For the word "date", return each line of the data in which it occurs.

> [Collected data]
>>

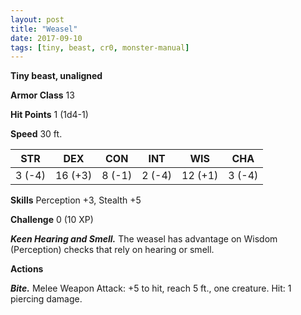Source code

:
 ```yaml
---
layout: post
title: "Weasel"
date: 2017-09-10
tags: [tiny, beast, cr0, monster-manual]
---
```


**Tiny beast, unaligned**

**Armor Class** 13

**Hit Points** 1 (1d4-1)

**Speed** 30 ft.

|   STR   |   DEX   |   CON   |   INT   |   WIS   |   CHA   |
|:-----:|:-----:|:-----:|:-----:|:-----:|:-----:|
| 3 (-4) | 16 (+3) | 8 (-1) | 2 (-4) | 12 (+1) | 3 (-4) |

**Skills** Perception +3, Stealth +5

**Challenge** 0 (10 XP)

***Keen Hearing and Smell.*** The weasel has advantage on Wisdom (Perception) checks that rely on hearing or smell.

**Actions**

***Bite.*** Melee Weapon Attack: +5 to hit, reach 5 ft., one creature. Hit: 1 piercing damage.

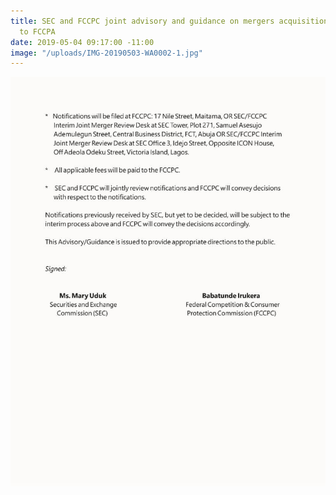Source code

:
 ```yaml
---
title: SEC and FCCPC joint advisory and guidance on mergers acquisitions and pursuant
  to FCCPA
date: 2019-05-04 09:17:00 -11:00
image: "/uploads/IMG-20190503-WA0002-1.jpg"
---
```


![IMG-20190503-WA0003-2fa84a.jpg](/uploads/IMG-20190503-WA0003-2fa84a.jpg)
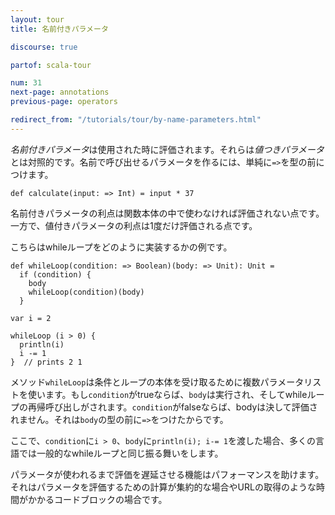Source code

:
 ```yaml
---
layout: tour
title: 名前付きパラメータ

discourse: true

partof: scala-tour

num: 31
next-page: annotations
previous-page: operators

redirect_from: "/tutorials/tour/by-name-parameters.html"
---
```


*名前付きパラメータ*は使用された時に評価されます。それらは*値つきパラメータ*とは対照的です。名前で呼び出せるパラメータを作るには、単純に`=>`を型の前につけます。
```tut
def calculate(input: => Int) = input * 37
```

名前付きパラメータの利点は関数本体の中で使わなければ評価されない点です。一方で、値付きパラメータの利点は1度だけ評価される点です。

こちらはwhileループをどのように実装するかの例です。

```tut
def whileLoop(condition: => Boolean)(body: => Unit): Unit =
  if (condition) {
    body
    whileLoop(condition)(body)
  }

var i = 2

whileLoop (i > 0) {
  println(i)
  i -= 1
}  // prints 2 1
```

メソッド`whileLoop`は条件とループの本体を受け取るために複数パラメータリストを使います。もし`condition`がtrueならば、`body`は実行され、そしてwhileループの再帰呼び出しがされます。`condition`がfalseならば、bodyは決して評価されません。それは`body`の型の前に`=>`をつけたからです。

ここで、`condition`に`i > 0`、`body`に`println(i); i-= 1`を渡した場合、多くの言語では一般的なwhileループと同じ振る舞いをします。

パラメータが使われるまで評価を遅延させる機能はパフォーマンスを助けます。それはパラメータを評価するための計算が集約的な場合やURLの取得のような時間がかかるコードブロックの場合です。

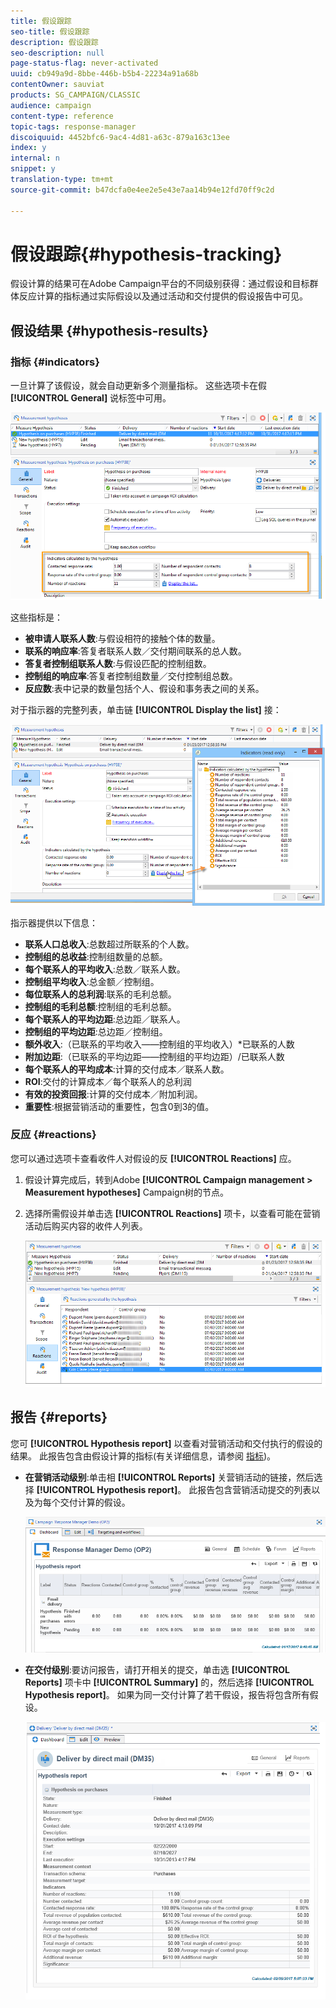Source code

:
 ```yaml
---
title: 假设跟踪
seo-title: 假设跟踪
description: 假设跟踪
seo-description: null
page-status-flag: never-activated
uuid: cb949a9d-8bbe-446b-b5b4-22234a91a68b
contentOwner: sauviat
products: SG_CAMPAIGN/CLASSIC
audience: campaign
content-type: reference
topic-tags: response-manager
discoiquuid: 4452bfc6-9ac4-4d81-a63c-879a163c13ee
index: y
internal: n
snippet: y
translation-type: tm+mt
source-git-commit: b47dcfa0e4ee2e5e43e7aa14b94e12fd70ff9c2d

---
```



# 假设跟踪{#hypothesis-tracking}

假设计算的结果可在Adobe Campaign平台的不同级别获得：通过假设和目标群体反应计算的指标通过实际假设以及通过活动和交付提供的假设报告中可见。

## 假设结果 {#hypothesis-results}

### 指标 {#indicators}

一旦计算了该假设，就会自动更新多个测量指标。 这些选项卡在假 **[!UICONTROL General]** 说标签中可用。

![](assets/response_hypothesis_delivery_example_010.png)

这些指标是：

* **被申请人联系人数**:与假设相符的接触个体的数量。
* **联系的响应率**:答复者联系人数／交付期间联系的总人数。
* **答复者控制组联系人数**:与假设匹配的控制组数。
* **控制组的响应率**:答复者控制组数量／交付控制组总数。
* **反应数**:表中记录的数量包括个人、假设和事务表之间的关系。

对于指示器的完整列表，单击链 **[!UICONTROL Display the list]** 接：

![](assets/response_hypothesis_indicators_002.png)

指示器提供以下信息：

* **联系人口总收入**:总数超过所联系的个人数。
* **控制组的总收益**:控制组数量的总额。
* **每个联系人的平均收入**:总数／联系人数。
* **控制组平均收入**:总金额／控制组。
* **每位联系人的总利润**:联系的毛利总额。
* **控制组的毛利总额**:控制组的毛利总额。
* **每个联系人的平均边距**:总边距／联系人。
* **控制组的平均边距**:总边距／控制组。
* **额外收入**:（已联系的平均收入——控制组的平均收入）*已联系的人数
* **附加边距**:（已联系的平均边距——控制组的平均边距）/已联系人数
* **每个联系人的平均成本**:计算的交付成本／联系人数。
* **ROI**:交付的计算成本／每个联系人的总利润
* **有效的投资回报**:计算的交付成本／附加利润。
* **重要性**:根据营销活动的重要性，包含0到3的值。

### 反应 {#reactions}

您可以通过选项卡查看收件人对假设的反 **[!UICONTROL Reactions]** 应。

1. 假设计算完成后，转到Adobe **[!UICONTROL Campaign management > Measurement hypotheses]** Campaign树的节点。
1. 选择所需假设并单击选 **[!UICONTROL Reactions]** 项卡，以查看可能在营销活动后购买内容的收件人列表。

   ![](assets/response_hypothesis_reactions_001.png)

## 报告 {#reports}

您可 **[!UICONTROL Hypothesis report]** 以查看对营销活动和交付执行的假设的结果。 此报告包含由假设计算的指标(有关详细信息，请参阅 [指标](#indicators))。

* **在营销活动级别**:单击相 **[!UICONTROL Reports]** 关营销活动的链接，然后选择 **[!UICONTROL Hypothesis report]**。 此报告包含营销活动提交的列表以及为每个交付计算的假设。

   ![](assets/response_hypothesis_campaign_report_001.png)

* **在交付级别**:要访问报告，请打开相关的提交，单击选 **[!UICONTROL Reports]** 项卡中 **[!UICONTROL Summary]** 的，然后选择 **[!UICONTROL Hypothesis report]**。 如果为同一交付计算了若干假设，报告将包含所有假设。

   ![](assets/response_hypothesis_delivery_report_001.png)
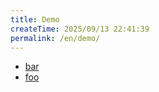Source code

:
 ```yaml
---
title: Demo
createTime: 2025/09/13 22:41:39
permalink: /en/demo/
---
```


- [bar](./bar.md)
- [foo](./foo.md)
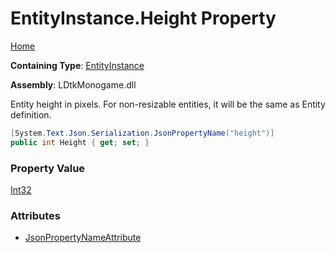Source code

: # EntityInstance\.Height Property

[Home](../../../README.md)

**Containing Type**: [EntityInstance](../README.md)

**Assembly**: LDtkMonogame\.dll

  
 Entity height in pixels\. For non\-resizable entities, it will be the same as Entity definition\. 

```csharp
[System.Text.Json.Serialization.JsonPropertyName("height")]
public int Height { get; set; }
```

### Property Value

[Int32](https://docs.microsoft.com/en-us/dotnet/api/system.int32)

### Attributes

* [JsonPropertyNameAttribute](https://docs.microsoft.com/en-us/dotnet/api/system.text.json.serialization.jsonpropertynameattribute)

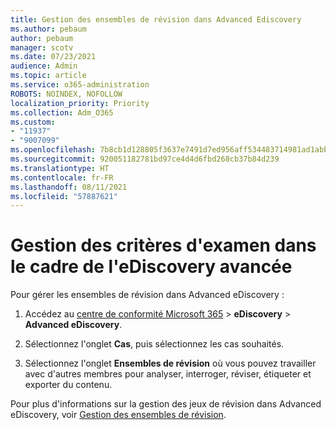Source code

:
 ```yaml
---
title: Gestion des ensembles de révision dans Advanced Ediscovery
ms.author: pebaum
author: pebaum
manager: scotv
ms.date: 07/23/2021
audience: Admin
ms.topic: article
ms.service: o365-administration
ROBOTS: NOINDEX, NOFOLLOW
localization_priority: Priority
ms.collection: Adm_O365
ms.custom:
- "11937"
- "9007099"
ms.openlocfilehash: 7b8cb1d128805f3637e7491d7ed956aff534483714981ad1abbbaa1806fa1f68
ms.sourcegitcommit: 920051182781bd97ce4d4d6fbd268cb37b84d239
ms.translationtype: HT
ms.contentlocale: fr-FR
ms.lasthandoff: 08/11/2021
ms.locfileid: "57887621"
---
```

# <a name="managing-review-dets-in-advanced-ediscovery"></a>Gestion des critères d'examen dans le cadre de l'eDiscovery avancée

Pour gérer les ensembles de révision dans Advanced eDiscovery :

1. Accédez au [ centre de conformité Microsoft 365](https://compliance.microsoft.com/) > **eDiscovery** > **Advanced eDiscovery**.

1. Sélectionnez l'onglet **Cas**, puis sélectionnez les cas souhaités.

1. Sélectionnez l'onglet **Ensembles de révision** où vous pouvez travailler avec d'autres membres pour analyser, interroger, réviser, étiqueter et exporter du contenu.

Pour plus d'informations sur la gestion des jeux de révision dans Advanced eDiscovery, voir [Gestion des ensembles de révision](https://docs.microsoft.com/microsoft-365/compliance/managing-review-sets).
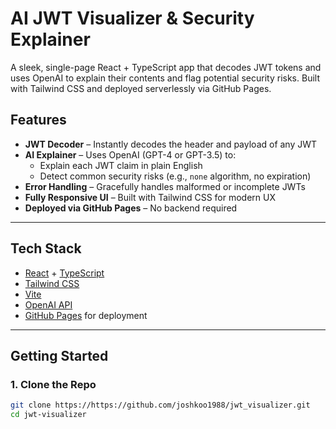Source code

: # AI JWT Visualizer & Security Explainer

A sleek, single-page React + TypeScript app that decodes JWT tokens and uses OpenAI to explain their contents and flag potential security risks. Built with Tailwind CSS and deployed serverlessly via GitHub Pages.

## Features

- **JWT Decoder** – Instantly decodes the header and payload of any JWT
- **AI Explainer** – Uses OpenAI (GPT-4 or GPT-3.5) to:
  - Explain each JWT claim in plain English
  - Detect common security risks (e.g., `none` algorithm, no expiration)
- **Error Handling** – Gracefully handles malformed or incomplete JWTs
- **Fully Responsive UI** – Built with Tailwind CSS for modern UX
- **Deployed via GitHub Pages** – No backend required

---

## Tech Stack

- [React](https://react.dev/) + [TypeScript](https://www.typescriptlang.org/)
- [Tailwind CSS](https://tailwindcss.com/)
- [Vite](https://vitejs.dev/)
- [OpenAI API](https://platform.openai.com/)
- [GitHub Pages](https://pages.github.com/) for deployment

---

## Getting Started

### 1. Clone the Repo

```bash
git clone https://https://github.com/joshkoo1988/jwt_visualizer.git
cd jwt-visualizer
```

<<

> [Response for this exercise]
date: 2017-09-10
date: 2019-05-04 09:17:00 -11:00
ms.date: 07/23/2021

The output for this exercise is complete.